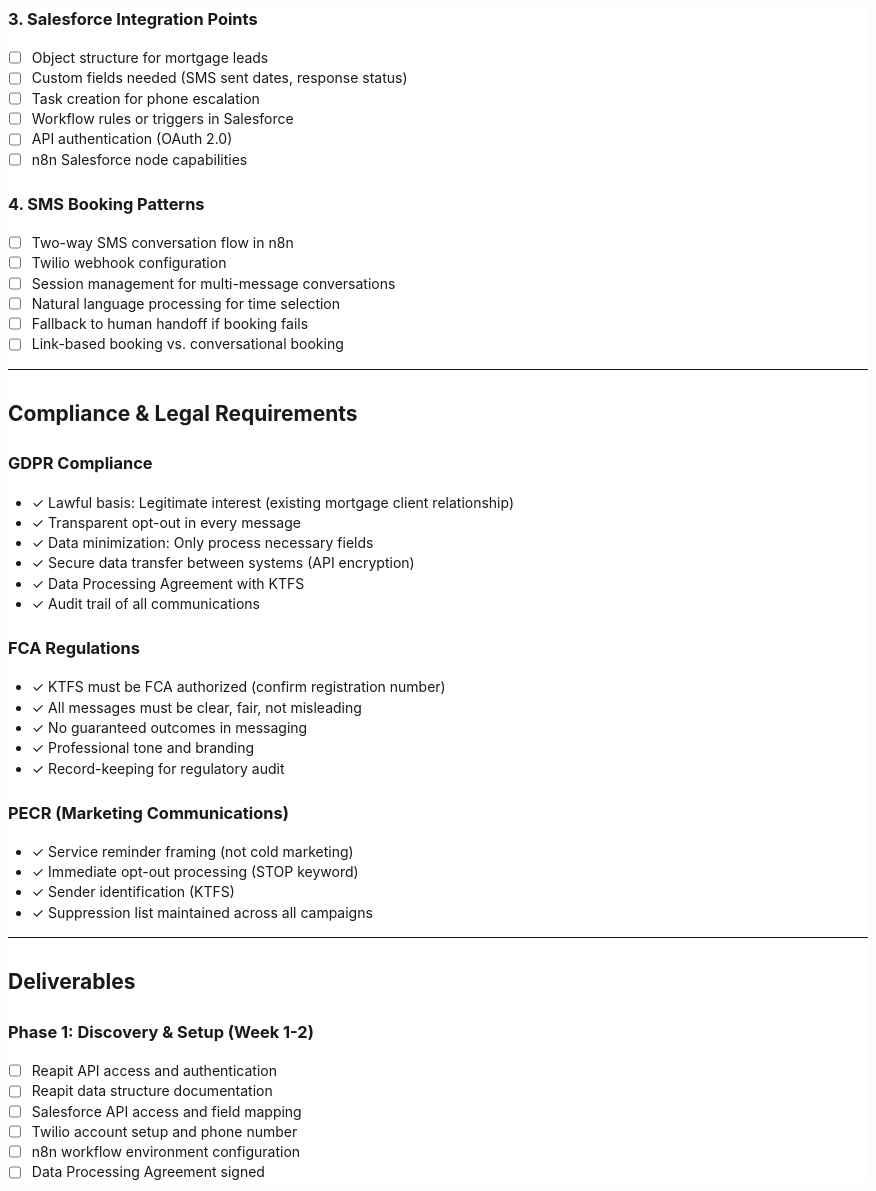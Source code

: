 ### 3. Salesforce Integration Points
- [ ] Object structure for mortgage leads
- [ ] Custom fields needed (SMS sent dates, response status)
- [ ] Task creation for phone escalation
- [ ] Workflow rules or triggers in Salesforce
- [ ] API authentication (OAuth 2.0)
- [ ] n8n Salesforce node capabilities

### 4. SMS Booking Patterns
- [ ] Two-way SMS conversation flow in n8n
- [ ] Twilio webhook configuration
- [ ] Session management for multi-message conversations
- [ ] Natural language processing for time selection
- [ ] Fallback to human handoff if booking fails
- [ ] Link-based booking vs. conversational booking

---

## Compliance & Legal Requirements

### GDPR Compliance
- ✓ Lawful basis: Legitimate interest (existing mortgage client relationship)
- ✓ Transparent opt-out in every message
- ✓ Data minimization: Only process necessary fields
- ✓ Secure data transfer between systems (API encryption)
- ✓ Data Processing Agreement with KTFS
- ✓ Audit trail of all communications

### FCA Regulations
- ✓ KTFS must be FCA authorized (confirm registration number)
- ✓ All messages must be clear, fair, not misleading
- ✓ No guaranteed outcomes in messaging
- ✓ Professional tone and branding
- ✓ Record-keeping for regulatory audit

### PECR (Marketing Communications)
- ✓ Service reminder framing (not cold marketing)
- ✓ Immediate opt-out processing (STOP keyword)
- ✓ Sender identification (KTFS)
- ✓ Suppression list maintained across all campaigns

---

## Deliverables

### Phase 1: Discovery & Setup (Week 1-2)
- [ ] Reapit API access and authentication
- [ ] Reapit data structure documentation
- [ ] Salesforce API access and field mapping
- [ ] Twilio account setup and phone number
- [ ] n8n workflow environment configuration
- [ ] Data Processing Agreement signed
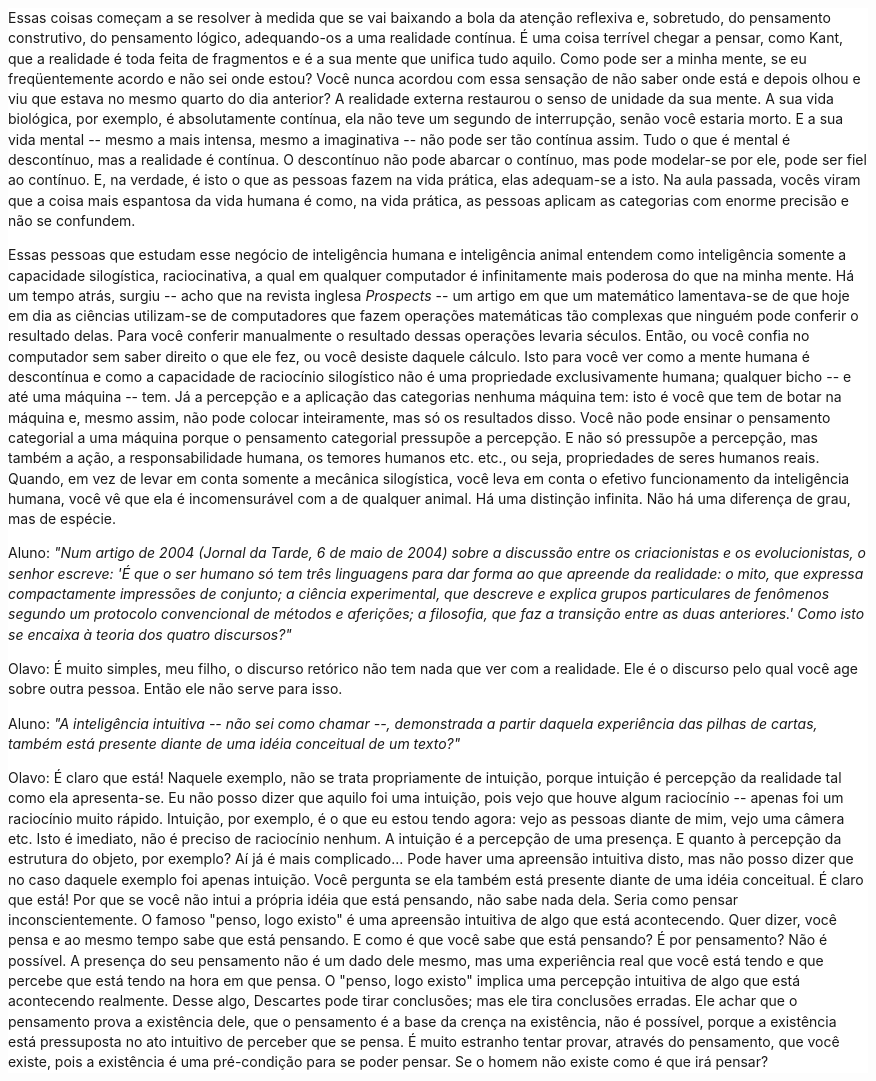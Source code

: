 Essas coisas começam a se resolver à medida que se vai baixando a bola da atenção reflexiva e, sobretudo, do pensamento construtivo, do pensamento lógico, adequando-os a uma realidade contínua. É uma coisa terrível chegar a pensar, como Kant, que a realidade é toda feita de fragmentos e é a sua mente que unifica tudo aquilo. Como pode ser a minha mente, se eu freqüentemente acordo e não sei onde estou? Você nunca acordou com essa sensação de não saber onde está e depois olhou e viu que estava no mesmo quarto do dia anterior? A realidade externa restaurou o senso de unidade da sua mente. A sua vida biológica, por exemplo, é absolutamente contínua, ela não teve um segundo de interrupção, senão você estaria morto. E a sua vida mental -- mesmo a mais intensa, mesmo a imaginativa -- não pode ser tão contínua assim. Tudo o que é mental é descontínuo, mas a realidade é contínua. O descontínuo não pode abarcar o contínuo, mas pode modelar-se por ele, pode ser fiel ao contínuo. E, na verdade, é isto o que as pessoas fazem na vida prática, elas adequam-se a isto. Na aula passada, vocês viram que a coisa mais espantosa da vida humana é como, na vida prática, as pessoas aplicam as categorias com enorme precisão e não se confundem.

Essas pessoas que estudam esse negócio de inteligência humana e inteligência animal entendem como inteligência somente a capacidade silogística, raciocinativa, a qual em qualquer computador é infinitamente mais poderosa do que na minha mente. Há um tempo atrás, surgiu -- acho que na revista inglesa *Prospects* -- um artigo em que um matemático lamentava-se de que hoje em dia as ciências utilizam-se de computadores que fazem operações matemáticas tão complexas que ninguém pode conferir o resultado delas. Para você conferir manualmente o resultado dessas operações levaria séculos. Então, ou você confia no computador sem saber direito o que ele fez, ou você desiste daquele cálculo. Isto para você ver como a mente humana é descontínua e como a capacidade de raciocínio silogístico não é uma propriedade exclusivamente humana; qualquer bicho -- e até uma máquina -- tem. Já a percepção e a aplicação das categorias nenhuma máquina tem: isto é você que tem de botar na máquina e, mesmo assim, não pode colocar inteiramente, mas só os resultados disso. Você não pode ensinar o pensamento categorial a uma máquina porque o pensamento categorial pressupõe a percepção. E não só pressupõe a percepção, mas também a ação, a responsabilidade humana, os temores humanos etc. etc., ou seja, propriedades de seres humanos reais. Quando, em vez de levar em conta somente a mecânica silogística, você leva em conta o efetivo funcionamento da inteligência humana, você vê que ela é incomensurável com a de qualquer animal. Há uma distinção infinita. Não há uma diferença de grau, mas de espécie.

Aluno: *"Num artigo de 2004 (Jornal da Tarde, 6 de maio de 2004) sobre a discussão entre os criacionistas e os evolucionistas, o senhor escreve: 'É que o ser humano só tem três linguagens para dar forma ao que apreende da realidade: o mito, que expressa compactamente impressões de conjunto; a ciência experimental, que descreve e explica grupos particulares de fenômenos segundo um protocolo convencional de métodos e aferições; a filosofia, que faz a transição entre as duas anteriores.' Como isto se encaixa à teoria dos quatro discursos?"*

Olavo: É muito simples, meu filho, o discurso retórico não tem nada que ver com a realidade. Ele é o discurso pelo qual você age sobre outra pessoa. Então ele não serve para isso.

Aluno: *"A inteligência intuitiva -- não sei como chamar --, demonstrada a partir daquela experiência das pilhas de cartas, também está presente diante de uma idéia conceitual de um texto?"*

Olavo: É claro que está! Naquele exemplo, não se trata propriamente de intuição, porque intuição é percepção da realidade tal como ela apresenta-se. Eu não posso dizer que aquilo foi uma intuição, pois vejo que houve algum raciocínio -- apenas foi um raciocínio muito rápido. Intuição, por exemplo, é o que eu estou tendo agora: vejo as pessoas diante de mim, vejo uma câmera etc. Isto é imediato, não é preciso de raciocínio nenhum. A intuição é a percepção de uma presença. E quanto à percepção da estrutura do objeto, por exemplo? Aí já é mais complicado\... Pode haver uma apreensão intuitiva disto, mas não posso dizer que no caso daquele exemplo foi apenas intuição. Você pergunta se ela também está presente diante de uma idéia conceitual. É claro que está! Por que se você não intui a própria idéia que está pensando, não sabe nada dela. Seria como pensar inconscientemente. O famoso "penso, logo existo" é uma apreensão intuitiva de algo que está acontecendo. Quer dizer, você pensa e ao mesmo tempo sabe que está pensando. E como é que você sabe que está pensando? É por pensamento? Não é possível. A presença do seu pensamento não é um dado dele mesmo, mas uma experiência real que você está tendo e que percebe que está tendo na hora em que pensa. O "penso, logo existo" implica uma percepção intuitiva de algo que está acontecendo realmente. Desse algo, Descartes pode tirar conclusões; mas ele tira conclusões erradas. Ele achar que o pensamento prova a existência dele, que o pensamento é a base da crença na existência, não é possível, porque a existência está pressuposta no ato intuitivo de perceber que se pensa. É muito estranho tentar provar, através do pensamento, que você existe, pois a existência é uma pré-condição para se poder pensar. Se o homem não existe como é que irá pensar?
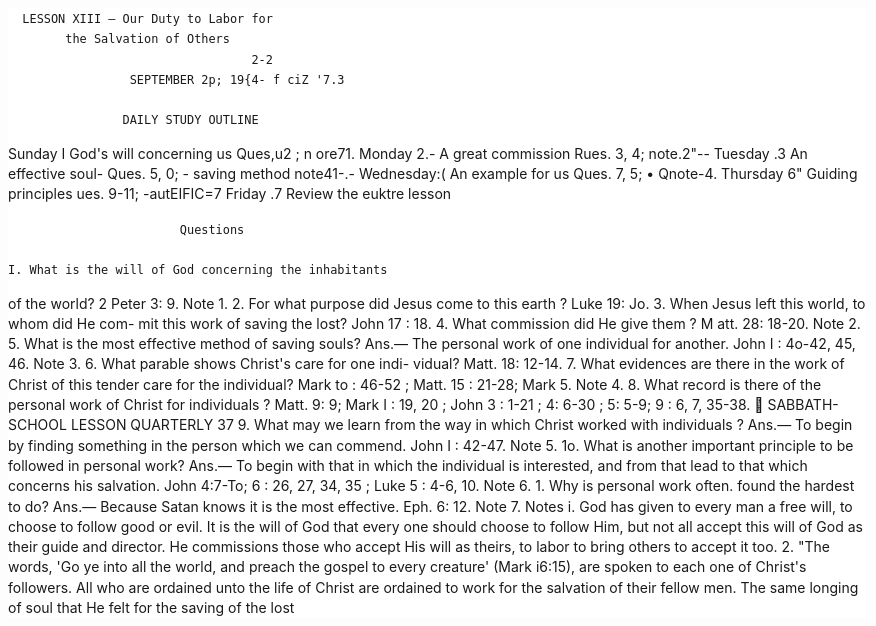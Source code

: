 
      LESSON XIII — Our Duty to Labor for
            the Salvation of Others
                                      2-2
                     SEPTEMBER 2p; 19{4- f ciZ '7.3

                    DAILY STUDY OUTLINE

 Sunday     I    God's will concerning us    Ques,u2 ;
                                               n ore71.
 Monday     2.- A great commission           Rues. 3, 4;
                                               note.2"--
 Tuesday  .3 An effective soul-              Ques. 5, 0;
    -         saving method                    note41-.-
 Wednesday:( An example for us               Ques. 7, 5;
                                        •    Qnote-4.
 Thursday   6"   Guiding principles            ues. 9-11;
                                             -autEIFIC=7
 Friday     .7 Review the euktre lesson


                            Questions

    I. What is the will of God concerning the inhabitants
of the world? 2 Peter 3: 9. Note 1.
    2. For what purpose did Jesus come to this earth ?
Luke 19: Jo.
    3. When Jesus left this world, to whom did He com-
mit this work of saving the lost? John 17 : 18.
    4. What commission did He give them ? M att. 28:
18-20. Note 2.
    5. What is the most effective method of saving souls?
Ans.— The personal work of one individual for another.
John I : 4o-42, 45, 46. Note 3.
    6. What parable shows Christ's care for one indi-
vidual? Matt. 18: 12-14.
    7. What evidences are there in the work of Christ
of this tender care for the individual? Mark to : 46-52 ;
Matt. 15 : 21-28; Mark 5. Note 4.
    8. What record is there of the personal work of Christ
for individuals ? Matt. 9: 9; Mark I : 19, 20 ; John 3 :
1-21 ; 4: 6-30 ; 5: 5-9; 9 : 6, 7, 35-38.
            SABBATH-SCHOOL LESSON QUARTERLY                    37
    9. What may we learn from the way in which Christ
worked with individuals ? Ans.— To begin by finding
something in the person which we can commend. John
I : 42-47. Note 5.
   1o. What is another important principle to be followed
in personal work? Ans.— To begin with that in which
the individual is interested, and from that lead to that
which concerns his salvation. John 4:7-To; 6 : 26, 27,
34, 35 ; Luke 5 : 4-6, 10. Note 6.
    1. Why is personal work often. found the hardest to
do? Ans.— Because Satan knows it is the most effective.
Eph. 6: 12. Note 7.
                             Notes
   i. God has given to every man a free will, to choose to follow
good or evil. It is the will of God that every one should choose
to follow Him, but not all accept this will of God as their guide
and director. He commissions those who accept His will as
theirs, to labor to bring others to accept it too.
   2. "The words, 'Go ye into all the world, and preach the gospel
to every creature' (Mark i6:15), are spoken to each one of
Christ's followers. All who are ordained unto the life of Christ
are ordained to work for the salvation of their fellow men. The
same longing of soul that He felt for the saving of the lost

○ ○ ○

## TASK ITEM:
Which lines above hold the string "will"? Copy every one of them.

## TASK OUTPUT:
 Sunday     I    God's will concerning us    Ques,u2 ;
    I. What is the will of God concerning the inhabitants
   i. God has given to every man a free will, to choose to follow
good or evil. It is the will of God that every one should choose
to follow Him, but not all accept this will of God as their guide
and director. He commissions those who accept His will as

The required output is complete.